Task: Nothing in the data may be omitted; output it all verbatim.

Records from a collection:
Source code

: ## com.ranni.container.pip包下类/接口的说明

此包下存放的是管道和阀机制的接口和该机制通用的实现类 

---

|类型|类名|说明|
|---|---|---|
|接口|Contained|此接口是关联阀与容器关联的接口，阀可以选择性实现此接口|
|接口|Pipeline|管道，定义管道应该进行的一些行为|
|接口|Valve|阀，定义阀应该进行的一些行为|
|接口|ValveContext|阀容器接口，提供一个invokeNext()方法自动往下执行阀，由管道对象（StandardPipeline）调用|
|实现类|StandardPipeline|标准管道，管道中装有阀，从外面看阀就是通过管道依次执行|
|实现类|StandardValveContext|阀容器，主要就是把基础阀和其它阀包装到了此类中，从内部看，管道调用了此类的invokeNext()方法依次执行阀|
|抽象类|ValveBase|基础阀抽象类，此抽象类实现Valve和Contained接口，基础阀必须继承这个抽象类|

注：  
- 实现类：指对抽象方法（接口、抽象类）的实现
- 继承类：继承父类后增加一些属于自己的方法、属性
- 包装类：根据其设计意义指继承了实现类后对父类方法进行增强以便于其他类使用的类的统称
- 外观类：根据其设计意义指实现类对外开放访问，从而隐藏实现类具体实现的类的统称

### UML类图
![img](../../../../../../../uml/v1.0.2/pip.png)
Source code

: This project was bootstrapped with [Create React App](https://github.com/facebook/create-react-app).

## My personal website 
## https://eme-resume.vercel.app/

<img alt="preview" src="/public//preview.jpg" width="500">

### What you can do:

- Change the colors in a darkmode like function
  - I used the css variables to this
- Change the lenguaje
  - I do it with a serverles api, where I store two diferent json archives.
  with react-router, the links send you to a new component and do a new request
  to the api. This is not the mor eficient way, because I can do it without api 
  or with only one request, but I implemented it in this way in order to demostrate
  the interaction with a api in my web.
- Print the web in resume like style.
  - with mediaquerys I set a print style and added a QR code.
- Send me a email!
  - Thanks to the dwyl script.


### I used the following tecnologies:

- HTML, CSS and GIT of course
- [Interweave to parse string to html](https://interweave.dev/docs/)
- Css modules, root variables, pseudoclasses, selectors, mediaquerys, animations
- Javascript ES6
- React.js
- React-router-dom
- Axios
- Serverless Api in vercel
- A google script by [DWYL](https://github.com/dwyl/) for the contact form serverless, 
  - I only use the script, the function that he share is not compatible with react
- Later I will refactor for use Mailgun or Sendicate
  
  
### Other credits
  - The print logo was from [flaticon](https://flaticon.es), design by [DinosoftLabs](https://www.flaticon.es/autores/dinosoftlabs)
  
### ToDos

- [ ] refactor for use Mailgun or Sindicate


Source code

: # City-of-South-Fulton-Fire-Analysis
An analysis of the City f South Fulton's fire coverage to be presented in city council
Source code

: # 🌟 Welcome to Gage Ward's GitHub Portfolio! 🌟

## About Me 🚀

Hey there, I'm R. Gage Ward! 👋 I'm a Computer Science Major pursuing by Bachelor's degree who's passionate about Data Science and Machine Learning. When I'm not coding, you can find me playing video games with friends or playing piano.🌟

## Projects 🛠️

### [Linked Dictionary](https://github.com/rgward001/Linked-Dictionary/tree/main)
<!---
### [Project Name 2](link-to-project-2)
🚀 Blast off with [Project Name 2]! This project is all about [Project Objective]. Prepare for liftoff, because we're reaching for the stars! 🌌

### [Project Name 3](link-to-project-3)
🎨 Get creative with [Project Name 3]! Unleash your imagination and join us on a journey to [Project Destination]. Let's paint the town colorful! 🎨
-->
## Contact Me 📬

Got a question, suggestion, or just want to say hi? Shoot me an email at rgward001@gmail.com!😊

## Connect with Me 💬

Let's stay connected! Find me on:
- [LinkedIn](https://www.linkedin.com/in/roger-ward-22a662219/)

Solved problem:
Source code

: ## com.ranni.container.pip包下类/接口的说明

此包下存放的是管道和阀机制的接口和该机制通用的实现类 

---

|类型|类名|说明|
|---|---|---|
|接口|Contained|此接口是关联阀与容器关联的接口，阀可以选择性实现此接口|
|接口|Pipeline|管道，定义管道应该进行的一些行为|
|接口|Valve|阀，定义阀应该进行的一些行为|
|接口|ValveContext|阀容器接口，提供一个invokeNext()方法自动往下执行阀，由管道对象（StandardPipeline）调用|
|实现类|StandardPipeline|标准管道，管道中装有阀，从外面看阀就是通过管道依次执行|
|实现类|StandardValveContext|阀容器，主要就是把基础阀和其它阀包装到了此类中，从内部看，管道调用了此类的invokeNext()方法依次执行阀|
|抽象类|ValveBase|基础阀抽象类，此抽象类实现Valve和Contained接口，基础阀必须继承这个抽象类|

注：  
- 实现类：指对抽象方法（接口、抽象类）的实现
- 继承类：继承父类后增加一些属于自己的方法、属性
- 包装类：根据其设计意义指继承了实现类后对父类方法进行增强以便于其他类使用的类的统称
- 外观类：根据其设计意义指实现类对外开放访问，从而隐藏实现类具体实现的类的统称

### UML类图
![img](../../../../../../../uml/v1.0.2/pip.png)
Source code

: This project was bootstrapped with [Create React App](https://github.com/facebook/create-react-app).

## My personal website 
## https://eme-resume.vercel.app/

<img alt="preview" src="/public//preview.jpg" width="500">

### What you can do:

- Change the colors in a darkmode like function
  - I used the css variables to this
- Change the lenguaje
  - I do it with a serverles api, where I store two diferent json archives.
  with react-router, the links send you to a new component and do a new request
  to the api. This is not the mor eficient way, because I can do it without api 
  or with only one request, but I implemented it in this way in order to demostrate
  the interaction with a api in my web.
- Print the web in resume like style.
  - with mediaquerys I set a print style and added a QR code.
- Send me a email!
  - Thanks to the dwyl script.


### I used the following tecnologies:

- HTML, CSS and GIT of course
- [Interweave to parse string to html](https://interweave.dev/docs/)
- Css modules, root variables, pseudoclasses, selectors, mediaquerys, animations
- Javascript ES6
- React.js
- React-router-dom
- Axios
- Serverless Api in vercel
- A google script by [DWYL](https://github.com/dwyl/) for the contact form serverless, 
  - I only use the script, the function that he share is not compatible with react
- Later I will refactor for use Mailgun or Sendicate
  
  
### Other credits
  - The print logo was from [flaticon](https://flaticon.es), design by [DinosoftLabs](https://www.flaticon.es/autores/dinosoftlabs)
  
### ToDos

- [ ] refactor for use Mailgun or Sindicate


Source code

: # City-of-South-Fulton-Fire-Analysis
An analysis of the City f South Fulton's fire coverage to be presented in city council
Source code

: # 🌟 Welcome to Gage Ward's GitHub Portfolio! 🌟

## About Me 🚀

Hey there, I'm R. Gage Ward! 👋 I'm a Computer Science Major pursuing by Bachelor's degree who's passionate about Data Science and Machine Learning. When I'm not coding, you can find me playing video games with friends or playing piano.🌟

## Projects 🛠️

### [Linked Dictionary](https://github.com/rgward001/Linked-Dictionary/tree/main)
<!---
### [Project Name 2](link-to-project-2)
🚀 Blast off with [Project Name 2]! This project is all about [Project Objective]. Prepare for liftoff, because we're reaching for the stars! 🌌

### [Project Name 3](link-to-project-3)
🎨 Get creative with [Project Name 3]! Unleash your imagination and join us on a journey to [Project Destination]. Let's paint the town colorful! 🎨
-->
## Contact Me 📬

Got a question, suggestion, or just want to say hi? Shoot me an email at rgward001@gmail.com!😊

## Connect with Me 💬

Let's stay connected! Find me on:
- [LinkedIn](https://www.linkedin.com/in/roger-ward-22a662219/)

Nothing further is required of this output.